==== DATA IN THIS EXERCISE

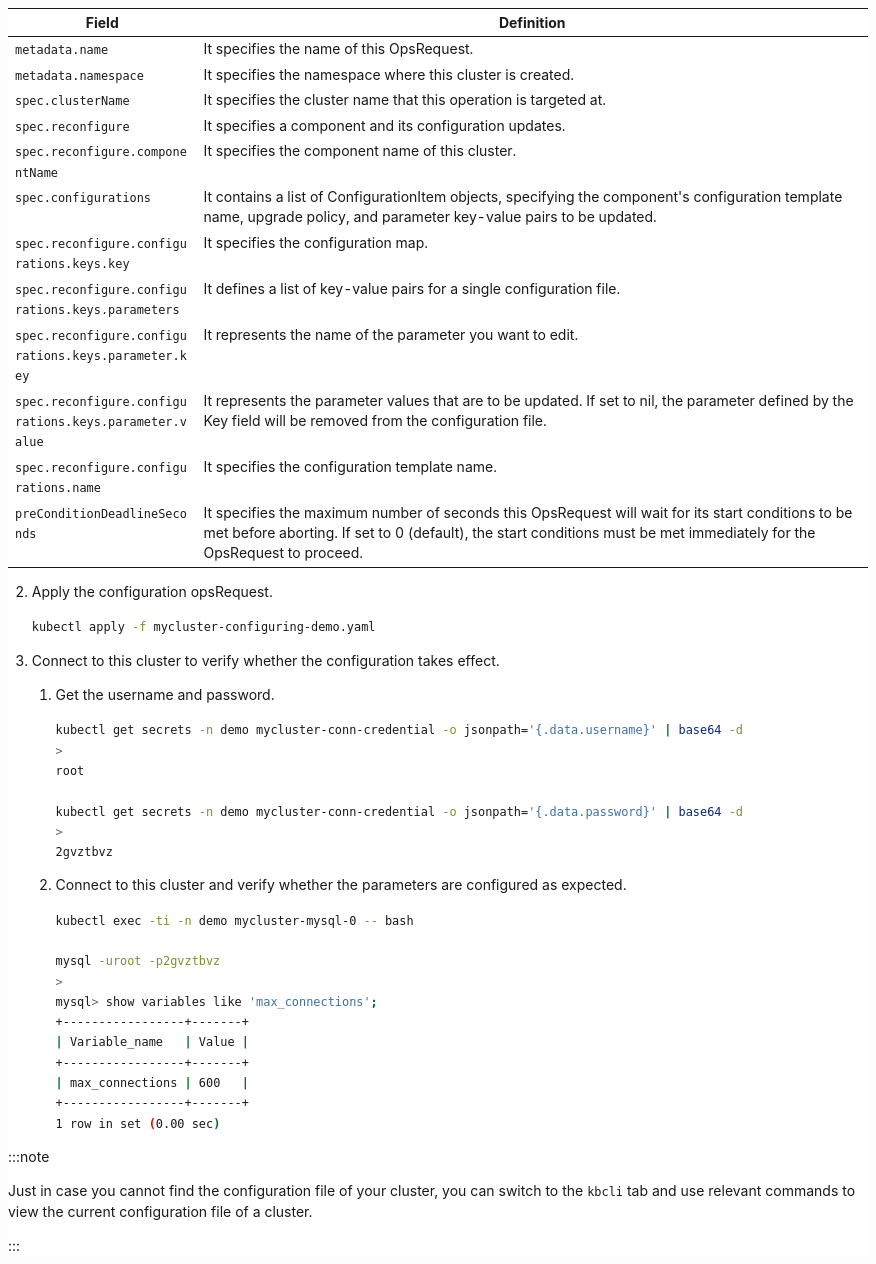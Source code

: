    | Field                                                  | Definition     |
   |--------------------------------------------------------|--------------------------------|
   | `metadata.name`                                        | It specifies the name of this OpsRequest. |
   | `metadata.namespace`                                   | It specifies the namespace where this cluster is created. |
   | `spec.clusterName`                                     | It specifies the cluster name that this operation is targeted at. |
   | `spec.reconfigure`                                     | It specifies a component and its configuration updates. |
   | `spec.reconfigure.componentName`                       | It specifies the component name of this cluster.  |
   | `spec.configurations`                                  | It contains a list of ConfigurationItem objects, specifying the component's configuration template name, upgrade policy, and parameter key-value pairs to be updated. |
   | `spec.reconfigure.configurations.keys.key`             | It specifies the configuration map. |
   | `spec.reconfigure.configurations.keys.parameters`      | It defines a list of key-value pairs for a single configuration file. |
   | `spec.reconfigure.configurations.keys.parameter.key`   | It represents the name of the parameter you want to edit. |
   | `spec.reconfigure.configurations.keys.parameter.value` | It represents the parameter values that are to be updated. If set to nil, the parameter defined by the Key field will be removed from the configuration file.  |
   | `spec.reconfigure.configurations.name`                 | It specifies the configuration template name.  |
   | `preConditionDeadlineSeconds`                          | It specifies the maximum number of seconds this OpsRequest will wait for its start conditions to be met before aborting. If set to 0 (default), the start conditions must be met immediately for the OpsRequest to proceed. |

2. Apply the configuration opsRequest.

   ```bash
   kubectl apply -f mycluster-configuring-demo.yaml
   ```

3. Connect to this cluster to verify whether the configuration takes effect.

   1. Get the username and password.

      ```bash
      kubectl get secrets -n demo mycluster-conn-credential -o jsonpath='{.data.username}' | base64 -d
      >
      root

      kubectl get secrets -n demo mycluster-conn-credential -o jsonpath='{.data.password}' | base64 -d
      >
      2gvztbvz
      ```

   2. Connect to this cluster and verify whether the parameters are configured as expected.

      ```bash
      kubectl exec -ti -n demo mycluster-mysql-0 -- bash

      mysql -uroot -p2gvztbvz
      >
      mysql> show variables like 'max_connections';
      +-----------------+-------+
      | Variable_name   | Value |
      +-----------------+-------+
      | max_connections | 600   |
      +-----------------+-------+
      1 row in set (0.00 sec)
      ```

:::note

Just in case you cannot find the configuration file of your cluster, you can switch to the `kbcli` tab and use relevant commands to view the current configuration file of a cluster.

:::

</TabItem>

</Tabs>
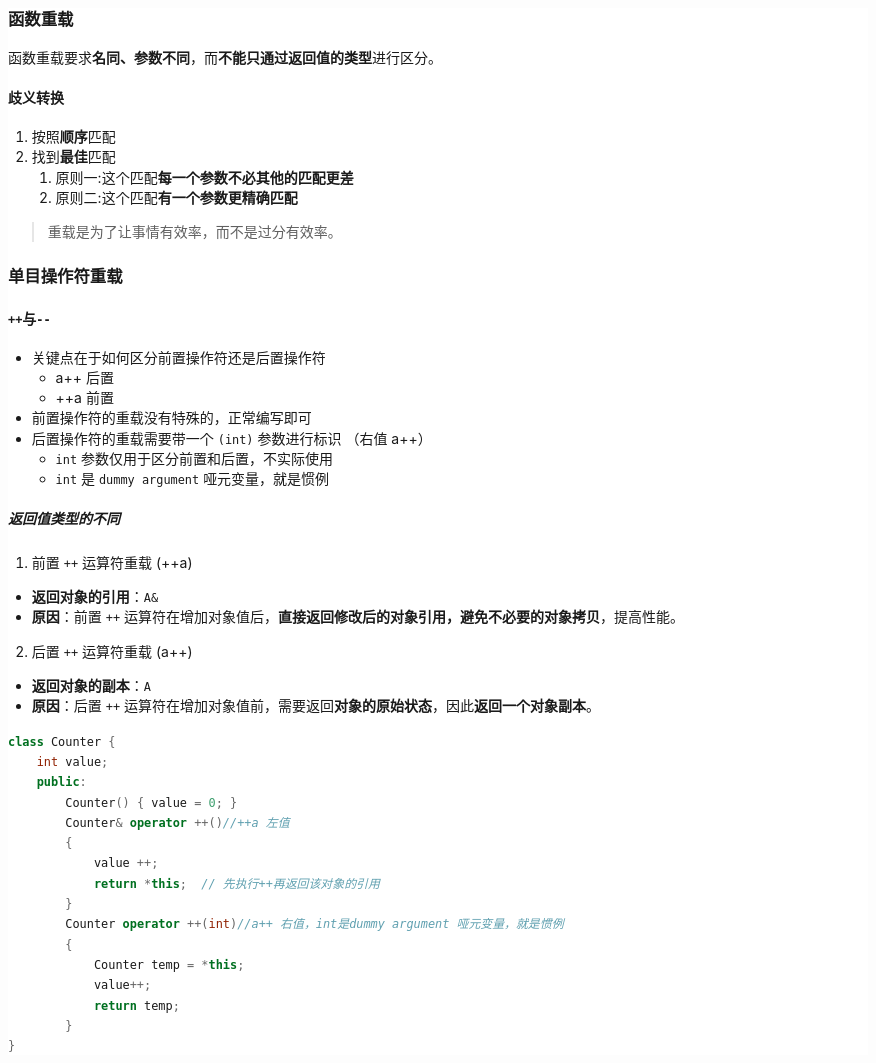

### 函数重载

函数重载要求**名同、参数不同**，而**不能只通过返回值的类型**进行区分。

#### 歧义转换

1. 按照**顺序**匹配
2. 找到**最佳**匹配
   1. 原则一:这个匹配**每一个参数不必其他的匹配更差**
   2. 原则二:这个匹配**有一个参数更精确匹配**

> 重载是为了让事情有效率，而不是过分有效率。

### 单目操作符重载

#### `++`与`--`

- 关键点在于如何区分前置操作符还是后置操作符
  - a++ 后置
  - ++a 前置
- 前置操作符的重载没有特殊的，正常编写即可
- 后置操作符的重载需要带一个 `(int)` 参数进行标识 （右值 a++）
  - `int` 参数仅用于区分前置和后置，不实际使用
  - `int`  是 `dummy argument` 哑元变量，就是惯例

##### 返回值类型的不同

1. 前置 `++` 运算符重载 (++a)

- **返回对象的引用**：`A&`
- **原因**：前置 `++` 运算符在增加对象值后，**直接返回修改后的对象引用，避免不必要的对象拷贝**，提高性能。

2. 后置 `++` 运算符重载 (a++)

- **返回对象的副本**：`A`
- **原因**：后置 `++` 运算符在增加对象值前，需要返回**对象的原始状态**，因此**返回一个对象副本**。

```cpp
class Counter {
    int value;
    public:
        Counter() { value = 0; }
        Counter& operator ++()//++a 左值
        {
            value ++;
            return *this;  // 先执行++再返回该对象的引用
        }
        Counter operator ++(int)//a++ 右值，int是dummy argument 哑元变量，就是惯例
        {
            Counter temp = *this;
            value++;
            return temp;
        }
}
```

========

**AIM OF THE EXERCISE:**
Scan the records for the string "pairs" and show every line that contains it.

**ANSWER SECTION:**
   | `spec.configurations`                                  | It contains a list of ConfigurationItem objects, specifying the component's configuration template name, upgrade policy, and parameter key-value pairs to be updated. |
   | `spec.reconfigure.configurations.keys.parameters`      | It defines a list of key-value pairs for a single configuration file. |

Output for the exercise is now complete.